BEGIN DATASET ENTRIES

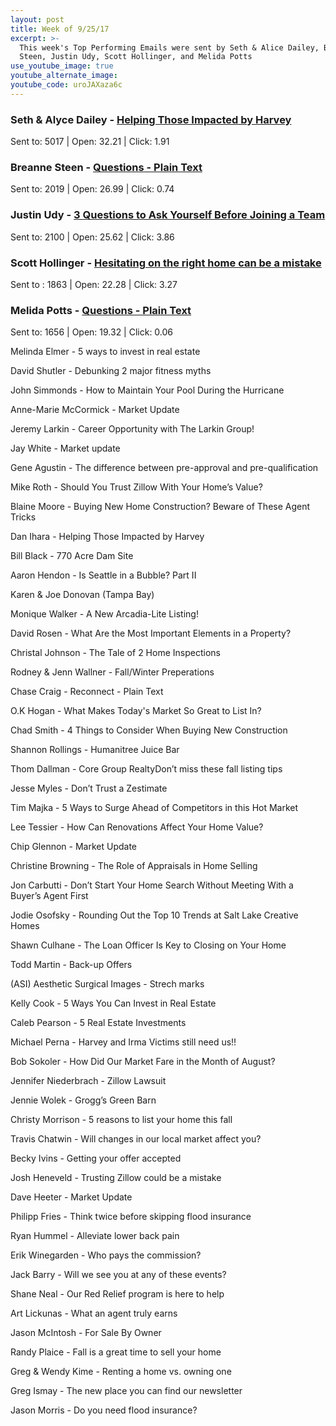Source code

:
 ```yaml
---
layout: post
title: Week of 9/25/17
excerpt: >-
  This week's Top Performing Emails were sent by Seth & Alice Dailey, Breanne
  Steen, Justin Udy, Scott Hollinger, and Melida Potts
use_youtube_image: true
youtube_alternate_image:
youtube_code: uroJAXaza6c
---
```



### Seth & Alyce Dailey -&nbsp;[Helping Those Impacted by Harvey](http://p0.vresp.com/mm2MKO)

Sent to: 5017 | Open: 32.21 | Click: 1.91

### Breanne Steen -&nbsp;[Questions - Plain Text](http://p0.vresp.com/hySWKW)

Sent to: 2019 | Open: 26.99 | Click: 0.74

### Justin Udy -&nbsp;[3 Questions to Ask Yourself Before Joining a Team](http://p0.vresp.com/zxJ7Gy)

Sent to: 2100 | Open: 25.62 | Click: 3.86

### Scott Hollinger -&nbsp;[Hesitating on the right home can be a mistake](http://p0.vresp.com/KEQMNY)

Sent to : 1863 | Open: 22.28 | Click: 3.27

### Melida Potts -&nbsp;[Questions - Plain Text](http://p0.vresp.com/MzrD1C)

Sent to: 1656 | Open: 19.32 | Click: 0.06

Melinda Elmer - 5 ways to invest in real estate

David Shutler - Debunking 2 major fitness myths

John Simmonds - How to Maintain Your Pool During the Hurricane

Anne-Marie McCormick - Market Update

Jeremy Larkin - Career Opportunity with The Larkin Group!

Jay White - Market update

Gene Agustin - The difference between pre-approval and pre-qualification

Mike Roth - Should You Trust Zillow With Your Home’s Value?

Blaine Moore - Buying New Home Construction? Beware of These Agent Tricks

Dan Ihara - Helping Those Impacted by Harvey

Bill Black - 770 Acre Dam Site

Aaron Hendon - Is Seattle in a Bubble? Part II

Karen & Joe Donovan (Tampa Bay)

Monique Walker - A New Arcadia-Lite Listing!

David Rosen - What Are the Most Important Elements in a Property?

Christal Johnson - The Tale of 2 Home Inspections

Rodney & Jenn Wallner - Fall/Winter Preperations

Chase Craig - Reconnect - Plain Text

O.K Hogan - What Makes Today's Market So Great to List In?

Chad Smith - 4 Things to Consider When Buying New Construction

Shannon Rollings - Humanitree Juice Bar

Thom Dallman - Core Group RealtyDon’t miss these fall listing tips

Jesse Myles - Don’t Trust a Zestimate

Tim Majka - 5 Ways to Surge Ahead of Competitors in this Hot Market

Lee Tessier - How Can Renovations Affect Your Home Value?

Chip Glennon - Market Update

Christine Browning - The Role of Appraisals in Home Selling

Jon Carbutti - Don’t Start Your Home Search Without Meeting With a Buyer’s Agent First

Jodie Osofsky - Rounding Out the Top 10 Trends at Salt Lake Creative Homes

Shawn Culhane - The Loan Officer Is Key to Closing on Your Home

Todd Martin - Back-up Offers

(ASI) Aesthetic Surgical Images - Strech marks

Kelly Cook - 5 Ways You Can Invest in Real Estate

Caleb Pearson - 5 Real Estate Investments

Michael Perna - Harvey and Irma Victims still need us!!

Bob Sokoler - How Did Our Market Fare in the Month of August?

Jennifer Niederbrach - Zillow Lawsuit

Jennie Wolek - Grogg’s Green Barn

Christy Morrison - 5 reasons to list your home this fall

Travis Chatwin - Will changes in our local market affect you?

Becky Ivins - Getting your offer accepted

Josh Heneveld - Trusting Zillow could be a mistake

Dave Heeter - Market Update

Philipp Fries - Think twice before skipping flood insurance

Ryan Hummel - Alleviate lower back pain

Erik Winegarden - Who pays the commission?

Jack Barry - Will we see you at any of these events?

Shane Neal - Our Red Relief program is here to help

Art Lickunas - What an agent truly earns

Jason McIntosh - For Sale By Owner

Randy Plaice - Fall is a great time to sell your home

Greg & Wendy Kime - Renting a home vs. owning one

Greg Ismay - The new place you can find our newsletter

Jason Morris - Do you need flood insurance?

END DATASET ENTRIES

WORK TASK ▸
Every line above from the line with "Sent to : 1863 | Open: 22.28 | Click: 3.27" to the line with "Anne-Marie McCormick - Market Update", inclusive, must be returned exactly; no other line belongs in the reply.

SOLUTION TO THIS EXERCISE ▸
Sent to : 1863 | Open: 22.28 | Click: 3.27

### Melida Potts -&nbsp;[Questions - Plain Text](http://p0.vresp.com/MzrD1C)

Sent to: 1656 | Open: 19.32 | Click: 0.06

Melinda Elmer - 5 ways to invest in real estate

David Shutler - Debunking 2 major fitness myths

John Simmonds - How to Maintain Your Pool During the Hurricane

Anne-Marie McCormick - Market Update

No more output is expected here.